With the official signing of Norichika Aoki, the Brewers seem to have taken the first step into the realm of possibility that they may be without reigning NL MVP Ryan Braun for the first 50 games of the season. The signing makes for some interesting scenarios in the outfield as Milwaukee will be able to choose amongst several righty and lefty hitters to fill out these three spots.
Assuming that Braun is suspended (historically the odds are not in his favor), I would not be surprised to see Aoki in his spot in left field come opening day. In Japan, Aoki is a career .329 hitter with 84 home runs, 385 RBIs and 164 stolen bases in 985 games over 8 seasons.

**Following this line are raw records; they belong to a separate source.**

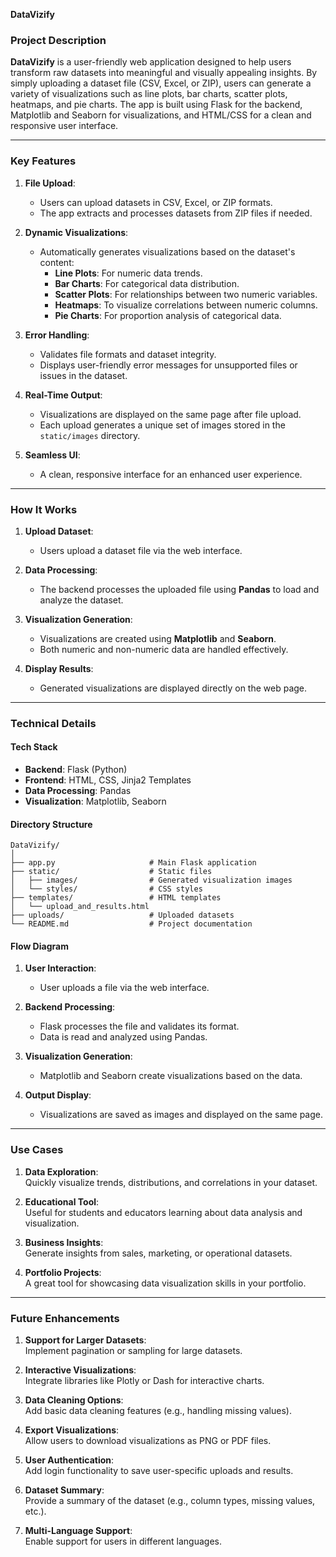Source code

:  **DataVizify**  

### **Project Description**  
**DataVizify** is a user-friendly web application designed to help users transform raw datasets into meaningful and visually appealing insights. By simply uploading a dataset file (CSV, Excel, or ZIP), users can generate a variety of visualizations such as line plots, bar charts, scatter plots, heatmaps, and pie charts. The app is built using Flask for the backend, Matplotlib and Seaborn for visualizations, and HTML/CSS for a clean and responsive user interface.  

---

### **Key Features**  
1. **File Upload**:  
   - Users can upload datasets in CSV, Excel, or ZIP formats.  
   - The app extracts and processes datasets from ZIP files if needed.  

2. **Dynamic Visualizations**:  
   - Automatically generates visualizations based on the dataset's content:  
     - **Line Plots**: For numeric data trends.  
     - **Bar Charts**: For categorical data distribution.  
     - **Scatter Plots**: For relationships between two numeric variables.  
     - **Heatmaps**: To visualize correlations between numeric columns.  
     - **Pie Charts**: For proportion analysis of categorical data.  

3. **Error Handling**:  
   - Validates file formats and dataset integrity.  
   - Displays user-friendly error messages for unsupported files or issues in the dataset.  

4. **Real-Time Output**:  
   - Visualizations are displayed on the same page after file upload.  
   - Each upload generates a unique set of images stored in the `static/images` directory.  

5. **Seamless UI**:  
   - A clean, responsive interface for an enhanced user experience.  

---

### **How It Works**  

1. **Upload Dataset**:  
   - Users upload a dataset file via the web interface.  

2. **Data Processing**:  
   - The backend processes the uploaded file using **Pandas** to load and analyze the dataset.  

3. **Visualization Generation**:  
   - Visualizations are created using **Matplotlib** and **Seaborn**.  
   - Both numeric and non-numeric data are handled effectively.  

4. **Display Results**:  
   - Generated visualizations are displayed directly on the web page.  

---

### **Technical Details**  

#### **Tech Stack**  
- **Backend**: Flask (Python)  
- **Frontend**: HTML, CSS, Jinja2 Templates  
- **Data Processing**: Pandas  
- **Visualization**: Matplotlib, Seaborn  

#### **Directory Structure**  
```
DataVizify/
│
├── app.py                     # Main Flask application
├── static/                    # Static files
│   ├── images/                # Generated visualization images
│   └── styles/                # CSS styles
├── templates/                 # HTML templates
│   └── upload_and_results.html
├── uploads/                   # Uploaded datasets
└── README.md                  # Project documentation
```  

#### **Flow Diagram**  
1. **User Interaction**:  
   - User uploads a file via the web interface.  

2. **Backend Processing**:  
   - Flask processes the file and validates its format.  
   - Data is read and analyzed using Pandas.  

3. **Visualization Generation**:  
   - Matplotlib and Seaborn create visualizations based on the data.  

4. **Output Display**:  
   - Visualizations are saved as images and displayed on the same page.  

---

### **Use Cases**  

1. **Data Exploration**:  
   Quickly visualize trends, distributions, and correlations in your dataset.  

2. **Educational Tool**:  
   Useful for students and educators learning about data analysis and visualization.  

3. **Business Insights**:  
   Generate insights from sales, marketing, or operational datasets.  

4. **Portfolio Projects**:  
   A great tool for showcasing data visualization skills in your portfolio.  

---

### **Future Enhancements**  
1. **Support for Larger Datasets**:  
   Implement pagination or sampling for large datasets.  

2. **Interactive Visualizations**:  
   Integrate libraries like Plotly or Dash for interactive charts.  

3. **Data Cleaning Options**:  
   Add basic data cleaning features (e.g., handling missing values).  

4. **Export Visualizations**:  
   Allow users to download visualizations as PNG or PDF files.  

5. **User Authentication**:  
   Add login functionality to save user-specific uploads and results.  

6. **Dataset Summary**:  
   Provide a summary of the dataset (e.g., column types, missing values, etc.).  

7. **Multi-Language Support**:  
   Enable support for users in different languages.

Center field will again be the home to the platoon of Carlos Gomez and Nyjer Morgan. Having a righty/lefty platoon definitely gives Milwaukee versatility in center field allowing them to not only play to whomever has the hottest bat at the time, but to also play for advantage when it comes to pitching matchups. While Gomez is the better pure fielder at the position, Morgan brings speed and charisma.
While it is hard to say at this juncture who will win the opening day start (a lot will be determined in spring training), I’m going to go with my gut feeling and place Morgan in my line up due to the intangibles that he brings to the team and his ability to whip the crowd into a frenzy to start off the year. Morgan is projected to hit .288/.345/.362 with 2 homeruns, 36 RBIs and 25 stolen bases in 130 games, while Gomez is projected to hit .242/.297/.375 with 5 homeruns, 24 RBIs and 16 stolen Bases.
Despite some speculation (including talk from Brewers GM Doug Melvin) about Corey Hart being used at first base, it seems like a foregone conclusion at this point that right field will continue to be his primary position. Hart is projected to hit .274/.338/.488 with 25 homeruns and 80 RBIs.
The Opening Day Lineup
Based on the information above, here is what I believe the Brewers may field on April 6th. Keep in mind that injuries and play during spring training could play a role in drastically changing this:
1) Corey Hart RF
2) Nyjer Morgan CF
3) Norichika Aoki LF
4) Aramis Ramirez 3B
5) Rickie Weeks 2B
6) Mat Gamel 1B
7) Alex Gonzalez SS
8) Jonathan Lucroy C
9) Yovani Gallardo P
So, there you have it the potential opening day lineup and starters by position. Go Crew!